# Redundancy (information theory)

The concept of redundancy (from the Latin redundare, overflowing, abundantly pouring out) describes in information theory that information that is present several times in one information source. An information unit is redundant if it can be omitted without loss of information. Identifying and removing such redundancies is called deduplication .

## Transmission of messages and information

Redundant is the part of a message that does not contain any information . The redundant part of the message can be a function of the information contained in the message. In information technology and communications technology applications, redundancy is used specifically to detect errors. A stronger redundancy enables not only the detection of errors but also their correction. Redundancy thus allows an increase in quality (fewer errors) at the expense of quantity (higher data rate). The strength of the redundancy to be used in each case depends on the fault tolerance of the respective application - in banking and space travel a single overturned bit could cost a lot of money, while in Internet telephony or DVB even the constant loss of entire packets is irrelevant.

### Fault tolerance

A communication can be carried out error-tolerant through redundant information via an information channel , since under certain circumstances lost or falsified partial information can be reconstructed by the recipient from its context . The Hamming distance is a measure of the error tolerance .

### Average code word length

Let Z be an alphabet and zZ
C (z) denotes the code word belonging to z
l (z) denotes the length of C (z)

The mean code word length L (C) of a source code C (z) with the probability distribution p (z) is given by:

${\ displaystyle L (C) = \ sum _ {i = 1} ^ {| Z |} {l (z_ {i}) p (z_ {i})}}$

### Redundancy of a code

The redundancy of the code is the difference between the mean code word length and entropy . (Example: Huffman coding for optimal (= minimal) ). ${\ displaystyle L (C)}$ ${\ displaystyle H (X)}$${\ displaystyle L (C)}$

${\ displaystyle R _ {\ text {Code}} = L (C) -H (X) \,}$

The redundancy of the source is the difference between maximum entropy and the entropy of the message source. ${\ displaystyle H _ {\ text {max}} (X) = \ log _ {2} | Z |}$${\ displaystyle H (X)}$

${\ displaystyle R _ {\ text {source}} = \ log _ {2} | Z | -H (X) \,}$

Since the code word length cannot be less than the entropy, the redundancy is never negative.

## Coding

Coding theory distinguishes between two manifestations of redundancy:

• The distribution redundancy lies in the different probability of occurrence of the individual characters of the alphabet.
• The tie redundancy is that after certain characters, the occurrence of a certain other character is particularly likely. For example, in a German text, a q is almost always followed by a u.

## Databases and data structures

In database development and in the data structures of programs, it is important to avoid redundancies as completely as possible, as these can lead to higher memory requirements and inconsistencies . Redundancies are therefore counted among the anomalies . Freedom from redundancy is a basic principle for a logical data model.

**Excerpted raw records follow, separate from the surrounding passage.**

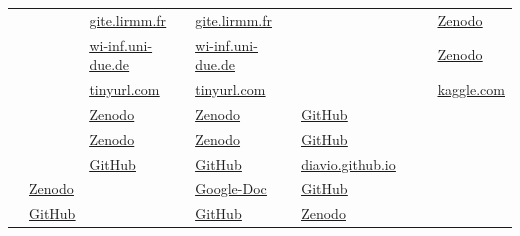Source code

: \begin{tabular} { p{} p{} p{} p{} p{}  | p{} p{} p{} p{} p{}  }
\cite{ \papertwohundredtwentyfifth } &  & \href{https://gite.lirmm.fr/fca4j/companion-data-for-rca-uml-llm}{\underline{gite.lirmm.fr}} &  & \href{https://gite.lirmm.fr/fca4j/companion-data-for-rca-uml-llm}{\underline{gite.lirmm.fr}} & \cite{ \papertwohundredtwentythird } &  &  &  & \href{https://zenodo.org/records/4121935}{\underline{Zenodo}}\\ 
\cite{ \papertwohundredtwentysixth } &  & \href{https://www.wi-inf.uni-due.de/LE4MM/AutoMLM/}{\underline{wi-inf.uni-due.de}} &  & \href{https://www.wi-inf.uni-due.de/LE4MM/AutoMLM/}{\underline{wi-inf.uni-due.de}} & \cite{ \papertwohundredthirtyseventh } &  &  &  & \href{https://zenodo.org/records/15103682}{\underline{Zenodo}}\\ 
\cite{ \papertwohundredfortysecond } &  & \href{https://tinyurl.com/4cy9s9nt}{\underline{tinyurl.com}} &  & \href{https://tinyurl.com/4cy9s9nt}{\underline{tinyurl.com}} & \cite{ \papertwohundredfiftythird } &  &  &  & \href{https://www.kaggle.com/datasets/johnsmith88/heart-disease-dataset}{\underline{kaggle.com}}\\ 
\cite{ \papertwohundredfortythird } &  & \href{https://zenodo.org/records/15768586}{\underline{Zenodo}} &  & \href{https://zenodo.org/records/15768586}{\underline{Zenodo}} & \cite{ \papertwentyeighth } & \href{https://github.com/AlaouiMdaghriAhmed/Ecore-Gen}{\underline{GitHub}} &  &  & \\ 
\cite{ \papertwohundredfortyeighth } &  & \href{https://zenodo.org/records/12734347}{\underline{Zenodo}} &  & \href{https://zenodo.org/records/12734347}{\underline{Zenodo}} & \cite{ \papersixtythird } & \href{https://github.com/lbdudc/dsl-xpert}{\underline{GitHub}} &  &  & \\ 
\cite{ \papertwohundredfiftieth } &  & \href{https://github.com/renjith-r02/prompts-plantuml-similarityscore}{\underline{GitHub}} &  & \href{https://github.com/renjith-r02/prompts-plantuml-similarityscore}{\underline{GitHub}} & \cite{ \papersixtyfifth } & \href{https://diavio.github.io/diavio/}{\underline{diavio.github.io}} &  &  & \\ 
\cite{ \paperthird } & \href{https://zenodo.org/records/14346539}{\underline{Zenodo}} &  &  & \href{https://docs.google.com/document/d/1Xyr6hDOQb-ooNnwY71yE5w3pOiZpmD-7n17DfqyzAy8/edit?tab=t.0}{\underline{Google-Doc}} & \cite{ \paperonehundredtwentyfirst } & \href{https://github.com/meriembenchaaben/model-completion}{\underline{GitHub}} &  &  & \\ 
\cite{ \paperthirtieth } & \href{https://github.com/santos-wesley/Terpsichora}{\underline{GitHub}} &  &  & \href{https://github.com/santos-wesley/Terpsichora/tree/main/Models}{\underline{GitHub}} & \cite{ \paperonehundredtwentysixth } & \href{https://zenodo.org/records/4734223}{\underline{Zenodo}} &  &  & \\ 

\end{tabular}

Redundancies can be largely avoided by normalizing the database schema. There are also redundancies that are unavoidable (for example key redundancies ) and are therefore accepted as a necessary evil . There are also redundancies that are accepted because avoiding them would represent too much effort in relation to their problem, such as multiple occurrences of an attribute value or the double storage of the name Müller for Mr. Müller and for Ms. Müller.

The deliberate acceptance of redundancy to achieve better reading performance is called denormalization .

Redundancies in the data structures of programs and databases can lead to program errors. The programmer must ensure that he also keeps the redundant data consistent with all changes . This requires a high level of synchronization effort. The larger the project and the longer the project is being developed, the more difficult this is. When multiple programmers unknowingly work independently on redundant data, it is almost impossible to keep the changes consistent.